**Task objective:** Each line of the records that holds "Ajout" should be shown in full.

=== Source data ===

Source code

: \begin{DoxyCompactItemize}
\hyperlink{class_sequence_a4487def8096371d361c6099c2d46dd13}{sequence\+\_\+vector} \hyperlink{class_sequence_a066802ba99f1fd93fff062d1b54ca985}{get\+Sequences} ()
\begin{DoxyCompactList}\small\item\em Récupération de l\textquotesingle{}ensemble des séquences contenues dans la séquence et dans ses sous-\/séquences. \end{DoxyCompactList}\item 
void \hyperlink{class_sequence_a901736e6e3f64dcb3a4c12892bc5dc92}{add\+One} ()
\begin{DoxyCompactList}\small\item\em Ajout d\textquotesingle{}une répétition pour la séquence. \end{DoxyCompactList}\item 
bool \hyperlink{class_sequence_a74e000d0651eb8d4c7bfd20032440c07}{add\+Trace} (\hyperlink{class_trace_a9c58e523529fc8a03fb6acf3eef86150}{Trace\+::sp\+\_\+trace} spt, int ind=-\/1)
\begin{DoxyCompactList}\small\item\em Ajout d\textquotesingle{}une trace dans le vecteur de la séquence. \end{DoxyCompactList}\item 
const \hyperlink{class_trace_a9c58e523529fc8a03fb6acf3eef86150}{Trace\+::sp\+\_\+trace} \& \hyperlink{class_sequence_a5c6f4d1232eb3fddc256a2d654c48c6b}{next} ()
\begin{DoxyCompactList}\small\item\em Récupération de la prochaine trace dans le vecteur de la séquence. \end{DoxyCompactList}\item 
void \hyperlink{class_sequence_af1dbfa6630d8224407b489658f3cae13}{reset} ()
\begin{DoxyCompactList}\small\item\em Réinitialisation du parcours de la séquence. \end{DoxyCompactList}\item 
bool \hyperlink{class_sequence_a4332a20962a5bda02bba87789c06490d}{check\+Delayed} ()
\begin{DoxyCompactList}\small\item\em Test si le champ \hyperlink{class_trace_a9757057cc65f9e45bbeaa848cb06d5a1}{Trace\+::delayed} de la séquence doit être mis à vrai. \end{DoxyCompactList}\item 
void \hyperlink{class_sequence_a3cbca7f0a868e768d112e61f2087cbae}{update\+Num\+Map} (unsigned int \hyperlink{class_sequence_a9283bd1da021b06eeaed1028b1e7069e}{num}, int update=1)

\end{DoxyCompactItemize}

===
=== Source data ===

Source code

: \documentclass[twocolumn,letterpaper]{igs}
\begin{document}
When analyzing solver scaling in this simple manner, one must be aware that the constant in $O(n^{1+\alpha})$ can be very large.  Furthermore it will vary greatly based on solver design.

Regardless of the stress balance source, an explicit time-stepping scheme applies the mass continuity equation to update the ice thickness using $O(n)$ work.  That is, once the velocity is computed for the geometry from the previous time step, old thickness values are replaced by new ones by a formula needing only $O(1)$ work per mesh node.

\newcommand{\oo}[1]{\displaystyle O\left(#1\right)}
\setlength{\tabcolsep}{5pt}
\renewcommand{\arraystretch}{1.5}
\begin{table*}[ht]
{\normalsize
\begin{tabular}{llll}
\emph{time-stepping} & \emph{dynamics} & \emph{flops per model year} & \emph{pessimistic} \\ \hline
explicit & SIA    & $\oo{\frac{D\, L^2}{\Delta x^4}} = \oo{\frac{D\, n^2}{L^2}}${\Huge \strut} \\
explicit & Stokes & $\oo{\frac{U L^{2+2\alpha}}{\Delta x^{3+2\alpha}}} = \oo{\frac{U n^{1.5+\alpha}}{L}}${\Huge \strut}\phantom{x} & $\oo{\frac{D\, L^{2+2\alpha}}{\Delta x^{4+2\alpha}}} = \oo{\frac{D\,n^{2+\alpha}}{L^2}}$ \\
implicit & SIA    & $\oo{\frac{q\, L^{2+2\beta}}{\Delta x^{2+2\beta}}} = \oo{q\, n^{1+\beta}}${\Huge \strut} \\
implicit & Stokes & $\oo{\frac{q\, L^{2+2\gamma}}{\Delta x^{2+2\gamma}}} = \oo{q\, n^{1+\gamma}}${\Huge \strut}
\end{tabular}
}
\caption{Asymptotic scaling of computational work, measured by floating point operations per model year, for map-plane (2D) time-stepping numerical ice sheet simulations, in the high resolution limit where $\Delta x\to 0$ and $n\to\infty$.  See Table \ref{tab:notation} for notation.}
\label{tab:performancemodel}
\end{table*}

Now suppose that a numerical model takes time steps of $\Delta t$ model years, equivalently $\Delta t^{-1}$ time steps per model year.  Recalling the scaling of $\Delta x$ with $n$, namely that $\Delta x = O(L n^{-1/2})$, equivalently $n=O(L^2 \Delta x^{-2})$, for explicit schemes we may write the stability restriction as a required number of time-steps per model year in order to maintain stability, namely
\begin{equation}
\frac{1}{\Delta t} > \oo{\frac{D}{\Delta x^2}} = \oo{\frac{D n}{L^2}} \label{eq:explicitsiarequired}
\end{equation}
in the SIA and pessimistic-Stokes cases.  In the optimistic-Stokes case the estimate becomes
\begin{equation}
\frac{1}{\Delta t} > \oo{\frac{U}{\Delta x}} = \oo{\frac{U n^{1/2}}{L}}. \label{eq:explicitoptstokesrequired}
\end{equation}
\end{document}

===

**Reply:**
\begin{DoxyCompactList}\small\item\em Ajout d\textquotesingle{}une répétition pour la séquence. \end{DoxyCompactList}\item 
\begin{DoxyCompactList}\small\item\em Ajout d\textquotesingle{}une trace dans le vecteur de la séquence. \end{DoxyCompactList}\item 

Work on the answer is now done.